The story I’m thinking of is Jesus’s alleged trial before the Roman governor, Pontius Pilate, in which Pilate finds Jesus relatively harmless and offers to set him free, following an alleged custom of releasing one prisoner for the holidays, but the Jewish crowd demands the release of another insurrectionist instead and screams for Jesus to be crucified. This is the basic story presented in the oldest gospel, Mark, but subsequent gospels embellish the story until, in John, Jesus himself is blaming the Jews and absolving Pilate.
Aslan points out, as others have done, that this scene conveniently slides the blame for Jesus’s crucifixion from the Romans to the Jews. Besides the gospel record there is no historical evidence for any of it except the fact of the execution itself.
What historical evidence there is would suggest that the story was fabricated. Historical evidence identifies Pontius Pilate as a particularly cruel tyrant who didn’t blink at executing Jewish troublemakers, which Jesus certainly was. Historical evidence identifies crucifixion as the favorite Roman method of execution for revolutionaries and bandits and guerrilla fighters, of which there were plenty at the time. Most important, historical evidence suggests that the audience for the gospel writers and the spreading Christian movement at the time these stories were written was Rome, the gentile world. So in fleshing out the whole Jesus story, 30 to 100 years after his death, the writers did not hesitate to spin the story in a way that would take the edge off of Roman responsibility.
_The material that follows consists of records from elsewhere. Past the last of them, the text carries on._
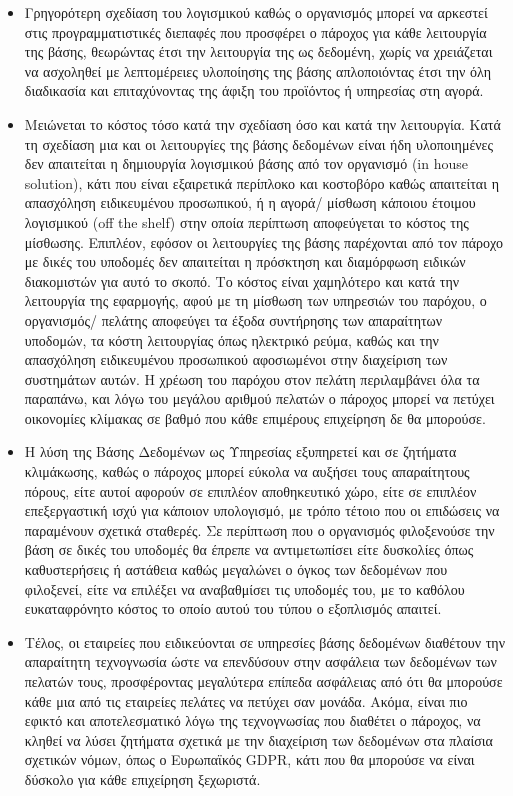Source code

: \documentclass{article}
\begin{document}
\begin{itemize}
\item Γρηγορότερη σχεδίαση του λογισμικού καθώς ο οργανισμός μπορεί να αρκεστεί στις προγραμματιστικές διεπαφές που προσφέρει ο πάροχος για κάθε λειτουργία της βάσης, θεωρώντας έτσι την λειτουργία της ως δεδομένη, χωρίς να χρειάζεται να ασχοληθεί με λεπτομέρειες υλοποίησης της βάσης απλοποιόντας έτσι την όλη διαδικασία και επιταχύνοντας της άφιξη του προϊόντος ή υπηρεσίας στη αγορά.
\item Μειώνεται το κόστος τόσο κατά την σχεδίαση όσο και κατά την λειτουργία. Κατά τη σχεδίαση μια και οι λειτουργίες της βάσης δεδομένων είναι ήδη υλοποιημένες δεν απαιτείται η δημιουργία λογισμικού βάσης από τον οργανισμό (in house solution), κάτι που είναι εξαιρετικά περίπλοκο και κοστοβόρο καθώς απαιτείται η απασχόληση ειδικευμένου προσωπικού, ή η αγορά/ μίσθωση κάποιου έτοιμου λογισμικού (off the shelf) στην οποία περίπτωση αποφεύγεται το κόστος της μίσθωσης. Επιπλέον, εφόσον οι λειτουργίες της βάσης παρέχονται από τον πάροχο με δικές του υποδομές δεν απαιτείται η πρόσκτηση και διαμόρφωση ειδικών διακομιστών για αυτό το σκοπό. Το κόστος είναι χαμηλότερο και κατά την λειτουργία της εφαρμογής, αφού με τη μίσθωση των υπηρεσιών του παρόχου, ο οργανισμός/ πελάτης αποφεύγει τα έξοδα συντήρησης των απαραίτητων υποδομών, τα κόστη λειτουργίας όπως ηλεκτρικό ρεύμα, καθώς και την απασχόληση ειδικευμένου προσωπικού αφοσιωμένοι στην διαχείριση των συστημάτων αυτών. Η χρέωση του παρόχου στον πελάτη περιλαμβάνει όλα τα παραπάνω, και λόγω του μεγάλου αριθμού πελατών ο πάροχος μπορεί να πετύχει οικονομίες κλίμακας σε βαθμό που κάθε επιμέρους επιχείρηση δε θα μπορούσε.
\item Η λύση της Βάσης Δεδομένων ως Υπηρεσίας εξυπηρετεί και σε ζητήματα κλιμάκωσης, καθώς ο πάροχος μπορεί εύκολα να αυξήσει τους απαραίτητους πόρους, είτε αυτοί αφορούν σε επιπλέον αποθηκευτικό χώρο, είτε σε επιπλέον επεξεργαστική ισχύ για κάποιον υπολογισμό, με τρόπο τέτοιο που οι επιδώσεις να παραμένουν σχετικά σταθερές. Σε περίπτωση που ο οργανισμός φιλοξενούσε την βάση σε δικές του υποδομές θα έπρεπε να αντιμετωπίσει είτε δυσκολίες όπως καθυστερήσεις ή αστάθεια καθώς μεγαλώνει ο όγκος των δεδομένων που φιλοξενεί, είτε να επιλέξει να αναβαθμίσει τις υποδομές του, με το καθόλου ευκαταφρόνητο κόστος το οποίο αυτού του τύπου ο εξοπλισμός απαιτεί.
\item Τέλος, οι εταιρείες που ειδικεύονται σε υπηρεσίες βάσης δεδομένων διαθέτουν την απαραίτητη τεχνογνωσία ώστε να επενδύσουν στην ασφάλεια των δεδομένων των πελατών τους, προσφέροντας μεγαλύτερα επίπεδα ασφάλειας από ότι θα μπορούσε κάθε μια από τις εταιρείες πελάτες να πετύχει σαν μονάδα. Ακόμα, είναι πιο εφικτό και αποτελεσματικό λόγω της τεχνογνωσίας που διαθέτει ο πάροχος, να κληθεί να λύσει ζητήματα σχετικά με την διαχείριση των δεδομένων στα πλαίσια σχετικών νόμων, όπως ο Ευρωπαϊκός GDPR, κάτι που θα μπορούσε να είναι δύσκολο για κάθε επιχείρηση ξεχωριστά.
\end{itemize}
\end{document}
The Jews were, at that time, a lost cause, recently decisively crushed by Rome after a futile uprising and, besides, most of them didn’t accept Jesus as the Messiah, whatever one might mean by that.
“Thus, a story concocted by Mark strictly for evangelistic purposes to shift the blame for Jesus’s death away from Rome is stretched with the passage of time to the point of absurdity, becoming in the process the basis for two thousand years of Christian anti-Semitism,” Aslan writes.
Anti-Semitism is not Christian. As a Christian I don’t want to share any blame for evildoers like Frazier Glenn Cross/Miller or any of his ilk. I would like to wash my hands of him. But the anti-Semitism of today has its roots in the very beginnings of Christianity. Pretending this is not so is like turning away from clerical child abuse. Continuing to tell such harmful Bible stories to ourselves and our children is to perpetuate the conditions for abuse. Let’s set the record straight.